• [Work item] Among the lines below, list those containing the string "equivalence".

• [Data for the task]
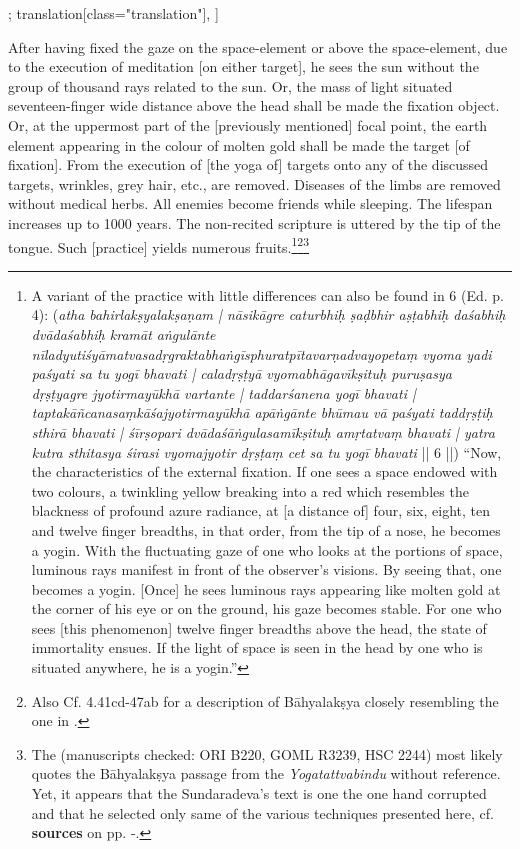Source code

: \begin{alignment}[
  texts=edition[class="edition"];
  translation[class="translation"],
  ]
\begin{translation}
\begin{tlate}[p23_02]
After having fixed the gaze on the space-element or above the space-element, due to the execution of meditation [on either target], he sees the sun without the group of thousand rays related to the sun. Or, the mass of light situated seventeen-finger wide distance above the head shall be made the fixation object. Or, at the uppermost part of the [previously mentioned] focal point, the earth element appearing in the colour of molten gold shall be made the target [of fixation]. From the execution of [the yoga of] targets onto any of the discussed targets, wrinkles, grey hair, etc., are removed. Diseases of the limbs are removed without medical herbs. All enemies become friends while sleeping. The lifespan increases up to 1000 years. The non-recited scripture is uttered by the tip of the tongue. Such [practice] yields numerous fruits.\footnote{A variant of the practice with little differences can also be found in  6 (Ed. p. 4): (\textit{atha bahirlakṣyalakṣaṇam | nāsikāgre caturbhiḥ ṣaḍbhir aṣṭabhiḥ daśabhiḥ dvādaśabhiḥ kramāt aṅgulānte nīladyutiśyāmatvasadṛgraktabhaṅgīsphuratpītavarṇadvayopetaṃ vyoma yadi paśyati sa tu yogī bhavati | caladṛṣṭyā vyomabhāgavīkṣituḥ puruṣasya dṛṣṭyagre jyotirmayūkhā vartante | taddarśanena yogī bhavati | taptakāñcanasaṃkāśajyotirmayūkhā apāṅgānte bhūmau vā paśyati taddṛṣṭiḥ sthirā bhavati | śīrṣopari dvādaśāṅgulasamīkṣituḥ amṛtatvaṃ bhavati | yatra kutra sthitasya śirasi vyomajyotir dṛṣṭaṃ cet sa tu yogī bhavati} || 6 ||) ``Now, the characteristics of the external fixation. If one sees a space endowed with two colours, a twinkling yellow breaking into a red which resembles the blackness of profound azure radiance, at [a distance of] four, six, eight, ten and twelve finger breadths, in that order, from the tip of a nose, he becomes a yogin. With the fluctuating gaze of one who looks at the portions of space, luminous rays manifest in front of the observer's visions. By seeing that, one becomes a yogin. [Once] he sees luminous rays appearing like molten gold at the corner of his eye or on the ground, his gaze becomes stable. For one who sees [this phenomenon] twelve finger breadths above the head, the state of immortality ensues. If the light of space is seen in the head by one who is situated anywhere, he is a yogin.''}\footnote{Also Cf.  4.41cd-47ab for a description of Bāhyalakṣya closely resembling the one in .}\footnote{The  (manuscripts checked: ORI B220, GOML R3239, HSC 2244) most likely quotes the Bāhyalakṣya passage from the \textit{Yogatattvabindu} without reference. Yet, it appears that the Sundaradeva's text is one the one hand corrupted and that he selected only same of the various techniques presented here, cf. \textbf{sources} on pp. \pageref{bahya}-\pageref{continuebahya}.}
\end{tlate}
  \end{translation}
\end{alignment}
\pagebreak %
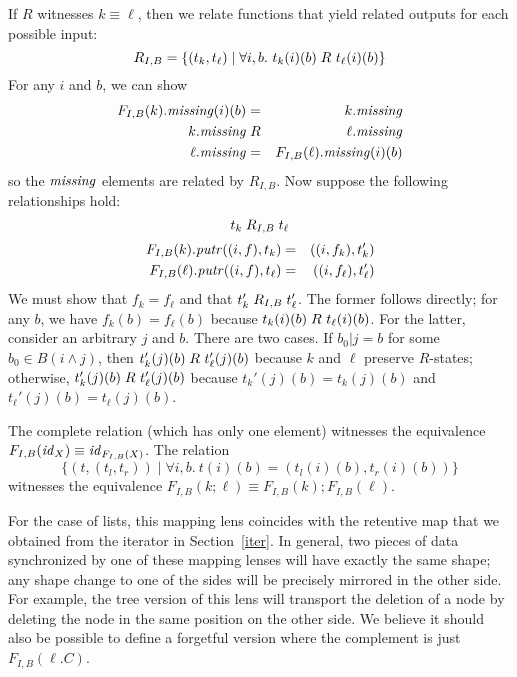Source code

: \begin{defn}[$R$-similarity]
\begin{theorem}
\begin{lemma}
\begin{theorem}[No products]
\begin{lemma}
\begin{defn}
\begin{theorem}
\begin{corollary}[Hylomorphism]
\begin{defn}
\begin{lenseqv}
If $R$ witnesses $k \equiv \ell$, then we relate functions that yield
related outputs for each possible input:
\[R_{I,B} = \{(t_k,t_\ell) \mid \forall i,b.\ t_k(i)(b) \mathrel{R_{}} t_\ell(i)(b)\}\]
For any $i$ and $b$, we can show
\begin{eqnarray*}
F_{I,B}(k).\mathit{missing}(i)(b) &=& k.\mathit{missing} \\
k.\mathit{missing} &\mathrel{R_{}}& \ell.\mathit{missing} \\
\ell.\mathit{missing} &=& F_{I,B}(\ell).\mathit{missing}(i)(b)
\end{eqnarray*}
so the $\mathit{missing}$ elements are related by $R_{I,B}$. Now suppose the
following relationships hold:
\[t_k \mathrel{R_{I,B}} t_\ell\]
\vspace{-4ex} %
\begin{eqnarray*}
    F_{I,B}(k).\mathit{putr}((i,f),t_k) &=& ((i,f_k),t_k') \\
    F_{I,B}(\ell).\mathit{putr}((i,f),t_\ell) &=& ((i,f_\ell),t_\ell')
\end{eqnarray*}
We must show that $f_k = f_\ell$ and that $t_k'\mathrel{R_{I,B}}t_\ell'$.
The former follows directly; for any $b$, we have $f_k(b)=f_\ell(b)$ because
$t_k(i)(b) \mathrel{R_{}} t_\ell(i)(b)$. For the latter, consider an arbitrary $j$
and $b$. There are two cases. If $b_0|j = b$ for some $b_0 \in B(i \wedge
j)$, then $t_k'(j)(b) \mathrel{R_{}} t_\ell'(j)(b)$ because $k$ and $\ell$ preserve
$R$-states; otherwise, $t_k'(j)(b) \mathrel{R_{}} t_\ell'(j)(b)$ because
$t_k'(j)(b)=t_k(j)(b)$ and $t_\ell'(j)(b)=t_\ell(j)(b)$.
\end{lenseqv}

\begin{functoriality}
The complete relation (which has only one element) witnesses the equivalence
$F_{I,B}(\mathit{id}_X)\equiv\mathit{id}_{F_{I,B}(X)}$. The relation
\[\{(t,(t_l,t_r))\mid\forall i,b.\ t(i)(b)=(t_l(i)(b),t_r(i)(b))\}\]
witnesses the equivalence $F_{I,B}(k;\ell) \equiv F_{I,B}(k);F_{I,B}(\ell)$.
\end{functoriality}
\fi

For the case of lists, this mapping lens coincides with the retentive map
that we obtained from the iterator in Section~\ref{iter}.
%
In general, two pieces of data synchronized by one of these mapping lenses
will have exactly the same shape; any shape change to one of the sides will
be precisely mirrored in the other side.
%
For example, the tree version of this lens will transport the deletion of a
node by deleting the node in the same position on the other side.
%
We believe it should also be possible to define a forgetful version where the
complement is just $F_{I,B}(\ell.C)$.


\end{defn}
\end{corollary}
\end{theorem}
\end{defn}
\end{lemma}
\end{theorem}
\end{lemma}
\end{theorem}
\end{defn}
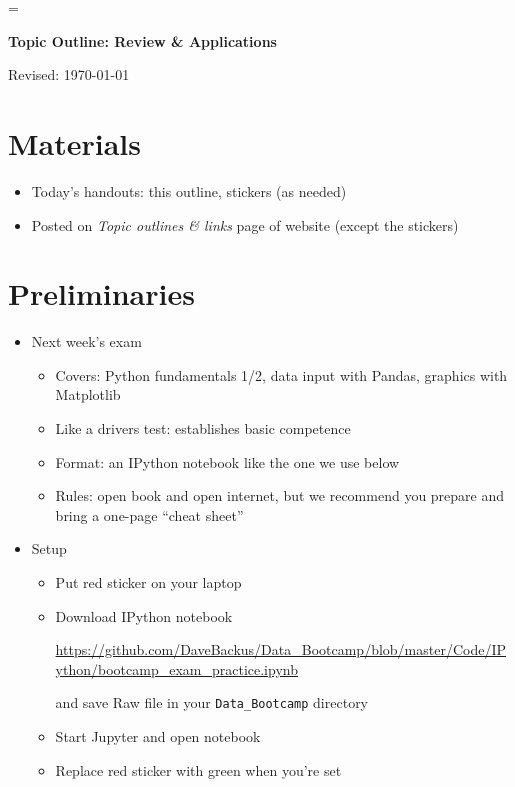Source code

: \documentclass[11pt]{article}
\begin{document}
\parskip=\bigskipamount
\parindent=0.0in
\thispagestyle{empty}


\bigskip\bigskip
\centerline{\Large \bf Topic Outline:  Review \& Applications}
\centerline{Revised: \today}

\section*{Materials}

\begin{itemize}
\item  Today's handouts:  this outline, stickers (as needed)
\item  Posted on {\it Topic outlines \& links\/} page of website (except the stickers)
\end{itemize}

\section*{Preliminaries}

\begin{itemize}
\item Next week's exam
\begin{itemize}
\item Covers:  Python fundamentals 1/2, data input with Pandas, graphics with Matplotlib
\item Like a drivers test:  establishes basic competence
\item Format:  an IPython notebook like the one we use below
\item Rules:  open book and open internet, but we recommend you prepare and bring a one-page ``cheat sheet''
\end{itemize}

\item {Setup}
\begin{itemize}
\item Put red sticker on your laptop

\item Download IPython notebook

\url{https://github.com/DaveBackus/Data_Bootcamp/blob/master/Code/IPython/bootcamp_exam_practice.ipynb} %

and save Raw file in your \verb|Data_Bootcamp| directory
\item Start Jupyter and open notebook
\item Replace red sticker with green when you're set
\end{itemize}

\end{itemize}
\end{document}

• [Answer below]
The complete relation (which has only one element) witnesses the equivalence
witnesses the equivalence $F_{I,B}(k;\ell) \equiv F_{I,B}(k);F_{I,B}(\ell)$.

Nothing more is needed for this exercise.